Neither of these considerations was previously presented to the Court; therefore, they cannot have been "overlooked" in the decision on the underlying motion. Regardless, even considering these newly presented facts, the correctness of the May 7th order is not called into question. Trans Air's prediction that it will be sued in New Jersey is not supported by any credible evidence. While the evidence as to Trans Air's significant litigation expenses is deserving of consideration under the third Zagano factor, all of the other factors still weigh in favor of dismissal without prejudice. Thus, Trans Air's arguments do not "alter the conclusion reached by the court." Shrader, 70 F.3d at 257.
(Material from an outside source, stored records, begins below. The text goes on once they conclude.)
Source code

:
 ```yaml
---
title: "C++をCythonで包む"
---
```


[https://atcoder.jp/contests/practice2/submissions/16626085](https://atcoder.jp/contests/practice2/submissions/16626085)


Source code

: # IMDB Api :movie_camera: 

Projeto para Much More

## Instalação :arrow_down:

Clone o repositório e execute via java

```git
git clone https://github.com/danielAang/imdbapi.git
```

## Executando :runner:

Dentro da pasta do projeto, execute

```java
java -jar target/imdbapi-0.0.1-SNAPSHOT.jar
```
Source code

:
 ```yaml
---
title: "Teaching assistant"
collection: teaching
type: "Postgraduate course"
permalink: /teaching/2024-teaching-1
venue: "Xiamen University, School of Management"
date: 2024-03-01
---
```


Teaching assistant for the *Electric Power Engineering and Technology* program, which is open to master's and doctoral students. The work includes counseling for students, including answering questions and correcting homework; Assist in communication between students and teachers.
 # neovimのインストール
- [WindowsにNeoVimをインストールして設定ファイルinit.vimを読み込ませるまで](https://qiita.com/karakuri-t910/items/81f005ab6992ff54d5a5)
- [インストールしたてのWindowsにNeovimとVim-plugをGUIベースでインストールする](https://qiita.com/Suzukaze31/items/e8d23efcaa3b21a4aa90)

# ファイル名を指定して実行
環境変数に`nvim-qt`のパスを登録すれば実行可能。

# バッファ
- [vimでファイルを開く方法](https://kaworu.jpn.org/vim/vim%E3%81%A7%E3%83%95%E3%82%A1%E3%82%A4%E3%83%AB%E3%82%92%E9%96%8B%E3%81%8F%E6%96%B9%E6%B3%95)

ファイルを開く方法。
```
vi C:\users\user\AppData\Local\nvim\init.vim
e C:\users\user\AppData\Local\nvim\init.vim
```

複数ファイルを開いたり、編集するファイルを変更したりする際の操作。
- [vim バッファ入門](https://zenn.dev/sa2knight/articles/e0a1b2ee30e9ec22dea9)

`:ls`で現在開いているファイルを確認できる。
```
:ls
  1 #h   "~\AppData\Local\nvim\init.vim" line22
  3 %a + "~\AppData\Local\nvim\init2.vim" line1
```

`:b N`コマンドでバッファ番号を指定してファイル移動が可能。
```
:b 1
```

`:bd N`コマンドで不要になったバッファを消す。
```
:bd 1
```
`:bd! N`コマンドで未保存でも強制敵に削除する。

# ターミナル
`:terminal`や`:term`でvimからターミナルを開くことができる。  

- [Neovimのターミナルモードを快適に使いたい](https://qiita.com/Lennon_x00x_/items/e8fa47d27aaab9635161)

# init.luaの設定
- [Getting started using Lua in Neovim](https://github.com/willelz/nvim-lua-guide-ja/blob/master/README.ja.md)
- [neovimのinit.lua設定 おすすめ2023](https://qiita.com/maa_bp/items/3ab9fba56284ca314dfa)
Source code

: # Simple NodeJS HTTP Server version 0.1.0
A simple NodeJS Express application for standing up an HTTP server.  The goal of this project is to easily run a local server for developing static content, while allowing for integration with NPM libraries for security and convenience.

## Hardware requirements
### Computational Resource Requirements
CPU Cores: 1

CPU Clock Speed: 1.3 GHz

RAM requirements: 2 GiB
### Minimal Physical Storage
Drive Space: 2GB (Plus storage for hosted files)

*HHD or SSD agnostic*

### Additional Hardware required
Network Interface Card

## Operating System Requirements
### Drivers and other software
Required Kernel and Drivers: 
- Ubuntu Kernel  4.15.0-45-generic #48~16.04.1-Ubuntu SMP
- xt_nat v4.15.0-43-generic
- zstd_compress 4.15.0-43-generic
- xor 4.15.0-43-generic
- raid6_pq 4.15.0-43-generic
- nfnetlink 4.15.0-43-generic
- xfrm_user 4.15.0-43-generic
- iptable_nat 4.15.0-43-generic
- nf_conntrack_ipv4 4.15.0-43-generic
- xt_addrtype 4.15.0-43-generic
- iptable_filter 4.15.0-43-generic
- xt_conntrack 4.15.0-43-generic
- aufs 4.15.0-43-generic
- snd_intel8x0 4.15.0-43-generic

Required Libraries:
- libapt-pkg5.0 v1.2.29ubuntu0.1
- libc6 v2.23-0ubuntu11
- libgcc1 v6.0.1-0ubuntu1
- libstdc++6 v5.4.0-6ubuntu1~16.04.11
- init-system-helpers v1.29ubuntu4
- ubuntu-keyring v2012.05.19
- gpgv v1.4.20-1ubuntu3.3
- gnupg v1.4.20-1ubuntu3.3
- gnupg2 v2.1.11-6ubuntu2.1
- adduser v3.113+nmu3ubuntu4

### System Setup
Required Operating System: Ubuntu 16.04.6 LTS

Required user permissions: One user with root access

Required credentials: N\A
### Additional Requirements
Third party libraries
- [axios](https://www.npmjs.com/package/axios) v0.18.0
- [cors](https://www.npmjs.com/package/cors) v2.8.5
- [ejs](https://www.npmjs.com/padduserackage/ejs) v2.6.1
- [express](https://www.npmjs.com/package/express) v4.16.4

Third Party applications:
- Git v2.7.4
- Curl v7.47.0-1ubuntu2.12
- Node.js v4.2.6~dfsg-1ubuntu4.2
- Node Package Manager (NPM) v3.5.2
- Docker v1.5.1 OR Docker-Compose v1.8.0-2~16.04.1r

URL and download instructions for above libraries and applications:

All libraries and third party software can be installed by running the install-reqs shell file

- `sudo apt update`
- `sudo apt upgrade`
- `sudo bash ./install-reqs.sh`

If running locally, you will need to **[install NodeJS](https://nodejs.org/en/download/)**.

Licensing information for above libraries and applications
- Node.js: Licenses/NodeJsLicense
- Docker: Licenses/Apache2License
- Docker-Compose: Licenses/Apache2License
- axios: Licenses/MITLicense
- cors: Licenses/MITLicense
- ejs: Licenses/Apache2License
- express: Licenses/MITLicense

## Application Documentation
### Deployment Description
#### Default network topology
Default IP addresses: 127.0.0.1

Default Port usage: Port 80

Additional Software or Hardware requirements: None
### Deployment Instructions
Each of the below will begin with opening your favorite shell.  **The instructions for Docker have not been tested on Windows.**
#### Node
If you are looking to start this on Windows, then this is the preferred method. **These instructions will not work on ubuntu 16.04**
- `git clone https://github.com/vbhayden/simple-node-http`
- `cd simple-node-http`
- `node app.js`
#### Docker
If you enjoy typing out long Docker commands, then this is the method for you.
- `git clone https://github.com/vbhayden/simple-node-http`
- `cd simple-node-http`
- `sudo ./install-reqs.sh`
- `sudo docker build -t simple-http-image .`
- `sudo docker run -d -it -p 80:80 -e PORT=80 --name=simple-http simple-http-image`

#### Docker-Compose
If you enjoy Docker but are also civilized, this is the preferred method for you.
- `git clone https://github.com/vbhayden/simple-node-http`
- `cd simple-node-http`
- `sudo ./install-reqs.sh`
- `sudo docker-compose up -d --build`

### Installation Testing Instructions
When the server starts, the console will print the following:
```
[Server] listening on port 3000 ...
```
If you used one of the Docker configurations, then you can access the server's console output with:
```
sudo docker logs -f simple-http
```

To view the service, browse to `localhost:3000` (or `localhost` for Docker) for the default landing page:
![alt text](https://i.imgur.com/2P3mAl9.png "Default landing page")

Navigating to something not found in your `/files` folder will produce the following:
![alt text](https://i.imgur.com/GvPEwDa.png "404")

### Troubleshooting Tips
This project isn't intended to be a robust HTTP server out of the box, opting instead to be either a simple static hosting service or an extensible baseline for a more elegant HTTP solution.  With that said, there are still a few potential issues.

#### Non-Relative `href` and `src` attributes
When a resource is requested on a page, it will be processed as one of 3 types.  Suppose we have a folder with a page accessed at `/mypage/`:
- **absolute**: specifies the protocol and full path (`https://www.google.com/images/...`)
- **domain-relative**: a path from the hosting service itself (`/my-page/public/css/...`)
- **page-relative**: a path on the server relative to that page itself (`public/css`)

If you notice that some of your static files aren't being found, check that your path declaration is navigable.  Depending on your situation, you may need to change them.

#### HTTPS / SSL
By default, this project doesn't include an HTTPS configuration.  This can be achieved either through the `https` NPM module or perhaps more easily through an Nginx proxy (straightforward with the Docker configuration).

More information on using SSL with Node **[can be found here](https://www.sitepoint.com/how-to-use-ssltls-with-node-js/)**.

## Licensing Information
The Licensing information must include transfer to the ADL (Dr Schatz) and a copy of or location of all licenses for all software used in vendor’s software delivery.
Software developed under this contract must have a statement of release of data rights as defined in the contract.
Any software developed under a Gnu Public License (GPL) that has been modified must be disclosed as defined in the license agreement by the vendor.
Trans Air lastly contends that the Court misunderstood its position on its request for attorneys' fees as an alternative to a dismissal with prejudice. Trans Air spins its position as "not that Morrison should pay [fees] now," but rather that the Court should "condition the recommencement of an action against Trans Air on the reimbursement of the fees Trans Air has incurred in this action." Trans Air Letter at 3 (emphases added). This argument contradicts Trans Air's position in its original application, see Letter from Trans Air to the Court, Docket Entry No. 99, at 3-4 (Oct. 10, 2008) (seeking unconditional order to "Morrison and Hutter to reimburse Trans Air the attorneys' fees and costs."). Therefore, there was no misunderstanding. Even if there had been, the Court lacks the power to enter the conditional order Trans Air now seeks; Rule 41(d) expressly grants that power to the second forum court, which "may order the plaintiff to pay all or part of the costs of [the] previous action." Fed. R. Civ. P. 41(d)(1).*fn2
Trans Air's motion for reconsideration is denied.